The continuous flow format is widely used because it is easy to construct and operate, it offers high sampling frequency and a because it has been established for over 40 years. While cFI is a very efficient tool for performing serial assays, its drawback is consumption of large volumes of reagents and generation of waste, because solutions are being continuously pumped at a rate of several milliliters per minute. Also, to accommodate various assay protocols flow path of cFI instrument must be reconfigured (by changing number of confluence points and reactor coils). In contrast, in pFI mode diverse assays are accommodated by changing software protocol.


Core of programmable Flow Injection system (B) is the confluence point at the center of a multiposition valve. Sample and reagent solutions move back and forth through this point into holding coils and ultimately into flow through detector by means of pumps (P1 and P2) by deionized water used as a carrier. Digitalized microfluidic manipulations aspirate precise volumes of sample and reagents via ports of multiposition valve, mix and transport them through series of preprogrammed flow reversals into holding coils (H1 and H2) and ultimately into flow cell.

1_1-3.pngProgrammable FI and its predecessor Sequential Injection operate in microliter scale in discontinuous flow fashion and therefore use approximately 20x less of reagent than cFI. Almost all pFI assay protocols use deionized (DI) water as carrier stream, which facilitates washout and maintenance of the flow system, of pumps and of detectors. Computer controlled microfluidic manipulations: accelerated, reversed, and stop flow offer unpreceded versatility and longtime reproducibility that cFI cannot match. Single Standard Solution Calibration and Bead Injection. are techniques that can only be performed by means of flow programming.

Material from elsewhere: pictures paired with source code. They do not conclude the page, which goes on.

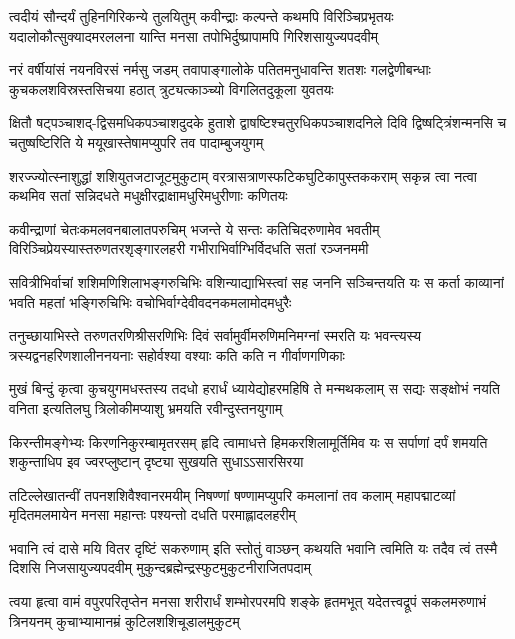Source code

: \fourlineindentedshloka
{त्वदीयं सौन्दर्यं तुहिनगिरिकन्ये तुलयितुम्}
{कवीन्द्राः कल्पन्ते कथमपि विरिञ्चिप्रभृतयः}
{यदालोकौत्सुक्यादमरललना यान्ति मनसा}
{तपोभिर्दुष्प्रापामपि गिरिशसायुज्यपदवीम्}%

\fourlineindentedshloka
{नरं वर्षीयांसं नयनविरसं नर्मसु जडम्}
{तवापाङ्गालोके पतितमनुधावन्ति शतशः}
{गलद्वेणीबन्धाः कुचकलशविस्रस्तसिचया}
{हठात् त्रुट्यत्काञ्च्यो विगलितदुकूला युवतयः}%

\fourlineindentedshloka
{क्षितौ षट्पञ्चाशद्-द्विसमधिकपञ्चाशदुदके}
{हुताशे द्वाषष्टिश्चतुरधिकपञ्चाशदनिले}
{दिवि द्विष्षट्त्रिंशन्मनसि च चतुष्षष्टिरिति ये}
{मयूखास्तेषामप्युपरि तव पादाम्बुजयुगम्}%

\fourlineindentedshloka
{शरज्ज्योत्स्नाशुद्धां शशियुतजटाजूटमुकुटाम्}
{वरत्रासत्राणस्फटिकघुटिकापुस्तककराम्}
{सकृन्न त्वा नत्वा कथमिव सतां सन्निदधते}
{मधुक्षीरद्राक्षामधुरिमधुरीणाः कणितयः}%

\fourlineindentedshloka
{कवीन्द्राणां चेतःकमलवनबालातपरुचिम्}
{भजन्ते ये सन्तः कतिचिदरुणामेव भवतीम्}
{विरिञ्चिप्रेयस्यास्तरुणतरशृङ्गारलहरी}
{गभीराभिर्वाग्भिर्विदधति सतां रञ्जनममी}%

\fourlineindentedshloka
{सवित्रीभिर्वाचां शशिमणिशिलाभङ्गरुचिभिः}
{वशिन्याद्याभिस्त्वां सह जननि सञ्चिन्तयति यः}
{स कर्ता काव्यानां भवति महतां भङ्गिरुचिभिः}
{वचोभिर्वाग्देवीवदनकमलामोदमधुरैः}%

\fourlineindentedshloka
{तनुच्छायाभिस्ते तरुणतरणिश्रीसरणिभिः}
{दिवं सर्वामुर्वीमरुणिमनिमग्नां स्मरति यः}
{भवन्त्यस्य त्रस्यद्वनहरिणशालीननयनाः}
{सहोर्वश्या वश्याः कति कति न गीर्वाणगणिकाः}%

\fourlineindentedshloka
{मुखं बिन्दुं कृत्वा कुचयुगमधस्तस्य तदधो}
{हरार्धं ध्यायेद्योहरमहिषि ते मन्मथकलाम्}
{स सद्यः सङ्क्षोभं नयति वनिता इत्यतिलघु}
{त्रिलोकीमप्याशु भ्रमयति रवीन्दुस्तनयुगाम्}%

\fourlineindentedshloka
{किरन्तीमङ्गेभ्यः किरणनिकुरम्बामृतरसम्}
{हृदि त्वामाधत्ते हिमकरशिलामूर्तिमिव यः}
{स सर्पाणां दर्पं शमयति शकुन्ताधिप इव}
{ज्वरप्लुष्टान् दृष्ट्या सुखयति सुधाऽऽसारसिरया}%

\fourlineindentedshloka
{तटिल्लेखातन्वीं तपनशशिवैश्वानरमयीम्}
{निषण्णां षण्णामप्युपरि कमलानां तव कलाम्}
{महापद्माटव्यां मृदितमलमायेन मनसा}
{महान्तः पश्यन्तो दधति परमाह्लादलहरीम्}%

\fourlineindentedshloka
{भवानि त्वं दासे मयि वितर दृष्टिं सकरुणाम्}
{इति स्तोतुं वाञ्छन् कथयति भवानि त्वमिति यः}
{तदैव त्वं तस्मै दिशसि निजसायुज्यपदवीम्}
{मुकुन्दब्रह्मेन्द्रस्फुटमुकुटनीराजितपदाम्}%

\fourlineindentedshloka
{त्वया हृत्वा वामं वपुरपरितृप्तेन मनसा}
{शरीरार्धं शम्भोरपरमपि शङ्के हृतमभूत्}
{यदेतत्त्वद्रूपं सकलमरुणाभं त्रिनयनम्}
{कुचाभ्यामानम्रं कुटिलशशिचूडालमुकुटम्}%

Majority of reagent-based assays use spectrophotometry to quantify an analyte, because chromogenic reagents produce species with well-defined spectra. The absorbance, proportional to concentration of analyte can be measured while sample zone moves through the flow cell, or when it is trapped within the flow call by stopping the flow.

Flow through monitoring yields a peak (A) the height of which is proportional to concentration of analyte. Computerized data collection produces absorbance values as a difference between baseline (BS) and maximum value captured within data collection window (WIN). Stopped flow monitoring (B) yields a reaction rate response that can be quantified in the same way as flow through response. It is also used as a tool for optimization of assay protocol because it provides insight into progress of chemical reactions.


It follows from the foregoing that “The flow injection response curve is result of two processes, both kinetic in nature: the physical process of dispersion of sample zone within carrier stream, and chemical process of formation chemical species.

Therefore, in continuous flow system room for assay optimization is limited because increase of incubation time, that promotes yield of chemical reaction, is tied to increase in dispersion of sample zone. When flow is discontinued by flow programming, increase of incubation time is obtained by stopping the flow, while dispersion of sample zone, promoted by forward flow is stopped.

J.Ruzicka and E. H. Hansen. “Flow injection analysis. Part X. Theory.” Anal. Chim. Acta, 99, (1978) 37.